La historia de la familia de pastores marroquíes es como si ocurriera quinientos años antes que la historia en Tokio. Un arma donada a su guía por un japonés, de cacería en Marruecos, se convierte en el hilo de la desgracia, a la manera de los relatos griegos o los cuentos de hadas. Un primitivo aire de sencilla ingenuidad, la del padre, que confía en que los niños usen el arma sólo para proteger el rebaño, como si lo que les hubiera dejado no fuera un juguete para ellos. La ingenuidad traicionada de los niños por la duda, que exige una comprobación. Pero otra vez salta la ingenuidad que no les permite reconocer que la bala dio en el blanco móvil.

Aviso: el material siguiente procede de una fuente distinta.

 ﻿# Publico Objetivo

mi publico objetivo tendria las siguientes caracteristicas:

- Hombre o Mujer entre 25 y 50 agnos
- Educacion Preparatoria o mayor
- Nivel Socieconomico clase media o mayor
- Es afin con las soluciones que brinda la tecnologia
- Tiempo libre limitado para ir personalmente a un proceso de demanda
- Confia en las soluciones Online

La historia en el Japón está esbozada en una tenue línea de base, el japonés que de cacería en Maruecos regala su arma al guía. Y la de su hija, que representa la tragedia concentrada: sordomuda, huérfana de una suicida y sin afecto. Tal vez sólo un aspecto serviría para mostrar lo que probablemente mejor percibió González de la cultura japonesa: la decencia y el respeto. Ni el odontólogo ni el policía se aprovechan de la niña que busca con el anzuelo del sexo, que alguien se le acerque a causa de su soledad. ¿Es la ingenuidad la que hace que la niña obre indecentemente en una sociedad decente? ¿Es ingenuidad del policía creer la versión que le dio la niña sobre el suicidio de su madre? El buen corazón y la decencia tal vez sean los mejores paliativos contra la desgracia, aun en una sociedad altamente desarrollada.

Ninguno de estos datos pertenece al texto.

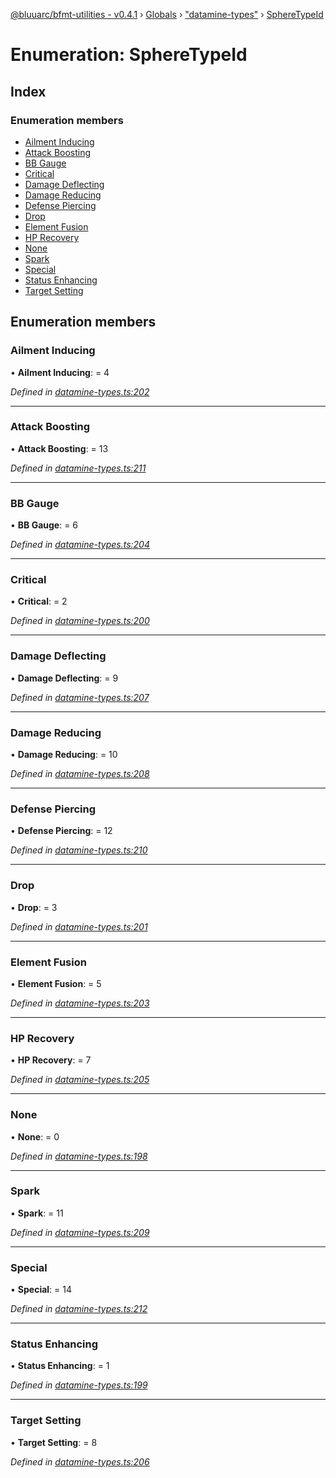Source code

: [@bluuarc/bfmt-utilities - v0.4.1](../README.md) › [Globals](../globals.md) › ["datamine-types"](../modules/_datamine_types_.md) › [SphereTypeId](_datamine_types_.spheretypeid.md)

# Enumeration: SphereTypeId

## Index

### Enumeration members

* [Ailment Inducing](_datamine_types_.spheretypeid.md#ailment-inducing)
* [Attack Boosting](_datamine_types_.spheretypeid.md#attack-boosting)
* [BB Gauge](_datamine_types_.spheretypeid.md#bb-gauge)
* [Critical](_datamine_types_.spheretypeid.md#critical)
* [Damage Deflecting](_datamine_types_.spheretypeid.md#damage-deflecting)
* [Damage Reducing](_datamine_types_.spheretypeid.md#damage-reducing)
* [Defense Piercing](_datamine_types_.spheretypeid.md#defense-piercing)
* [Drop](_datamine_types_.spheretypeid.md#drop)
* [Element Fusion](_datamine_types_.spheretypeid.md#element-fusion)
* [HP Recovery](_datamine_types_.spheretypeid.md#hp-recovery)
* [None](_datamine_types_.spheretypeid.md#none)
* [Spark](_datamine_types_.spheretypeid.md#spark)
* [Special](_datamine_types_.spheretypeid.md#special)
* [Status Enhancing](_datamine_types_.spheretypeid.md#status-enhancing)
* [Target Setting](_datamine_types_.spheretypeid.md#target-setting)

## Enumeration members

###  Ailment Inducing

• **Ailment Inducing**: = 4

*Defined in [datamine-types.ts:202](https://github.com/BluuArc/bfmt-utilities/blob/master/src/datamine-types.ts#L202)*

___

###  Attack Boosting

• **Attack Boosting**: = 13

*Defined in [datamine-types.ts:211](https://github.com/BluuArc/bfmt-utilities/blob/master/src/datamine-types.ts#L211)*

___

###  BB Gauge

• **BB Gauge**: = 6

*Defined in [datamine-types.ts:204](https://github.com/BluuArc/bfmt-utilities/blob/master/src/datamine-types.ts#L204)*

___

###  Critical

• **Critical**: = 2

*Defined in [datamine-types.ts:200](https://github.com/BluuArc/bfmt-utilities/blob/master/src/datamine-types.ts#L200)*

___

###  Damage Deflecting

• **Damage Deflecting**: = 9

*Defined in [datamine-types.ts:207](https://github.com/BluuArc/bfmt-utilities/blob/master/src/datamine-types.ts#L207)*

___

###  Damage Reducing

• **Damage Reducing**: = 10

*Defined in [datamine-types.ts:208](https://github.com/BluuArc/bfmt-utilities/blob/master/src/datamine-types.ts#L208)*

___

###  Defense Piercing

• **Defense Piercing**: = 12

*Defined in [datamine-types.ts:210](https://github.com/BluuArc/bfmt-utilities/blob/master/src/datamine-types.ts#L210)*

___

###  Drop

• **Drop**: = 3

*Defined in [datamine-types.ts:201](https://github.com/BluuArc/bfmt-utilities/blob/master/src/datamine-types.ts#L201)*

___

###  Element Fusion

• **Element Fusion**: = 5

*Defined in [datamine-types.ts:203](https://github.com/BluuArc/bfmt-utilities/blob/master/src/datamine-types.ts#L203)*

___

###  HP Recovery

• **HP Recovery**: = 7

*Defined in [datamine-types.ts:205](https://github.com/BluuArc/bfmt-utilities/blob/master/src/datamine-types.ts#L205)*

___

###  None

• **None**: = 0

*Defined in [datamine-types.ts:198](https://github.com/BluuArc/bfmt-utilities/blob/master/src/datamine-types.ts#L198)*

___

###  Spark

• **Spark**: = 11

*Defined in [datamine-types.ts:209](https://github.com/BluuArc/bfmt-utilities/blob/master/src/datamine-types.ts#L209)*

___

###  Special

• **Special**: = 14

*Defined in [datamine-types.ts:212](https://github.com/BluuArc/bfmt-utilities/blob/master/src/datamine-types.ts#L212)*

___

###  Status Enhancing

• **Status Enhancing**: = 1

*Defined in [datamine-types.ts:199](https://github.com/BluuArc/bfmt-utilities/blob/master/src/datamine-types.ts#L199)*

___

###  Target Setting

• **Target Setting**: = 8

*Defined in [datamine-types.ts:206](https://github.com/BluuArc/bfmt-utilities/blob/master/src/datamine-types.ts#L206)*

La historia de la pareja norteamericana en Marruecos evoca en algún instante aquella otra pareja norteamericana años antes, de la que se nos cuenta en El cielo protector de Bertolucci. En Babel encontramos una pareja aburrida por diez o doce años de matrimonio, representada por actores profesionales de cartel, una blanca, aburrida, neurótica, preocupada por las amibas y el calor y un marido de buen corazón. Su buen corazón la salva de morir en un caserío en medio del desierto. Él da todas las muestras de amor que un marido puede dar, la auténtica preocupación, el afán agresivo, el dolor profundo, la humildad puesta al cuidado del cuerpo; la de ese hombre que intenta desesperadamente hacer algo para salvar a su mujer de la muerte. ¿Habría podido salvarla de no haber sido capaz de cambiarle los pantalones orinados con tanto amor?
Y para cerrar el ciclo del buen corazón, está el ayudante de bus que con auténtica humanidad se ocupa de la tragedia de los norteamericanos. Los aloja, les hace traer un veterinario, le pide a la abuela que los cuide, le das ropa y café. Y observa la foto de los niños perdido en el desierto mexicano. Cuando el helicóptero llega, una vez la embajada ha tenido el tiempo para convertir el incidente en impasse diplomático, el ayudante se niega a recibir los dólares que el norteamericano desprendidamente le entrega para compensarle su buen corazón. El buen corazón no se paga.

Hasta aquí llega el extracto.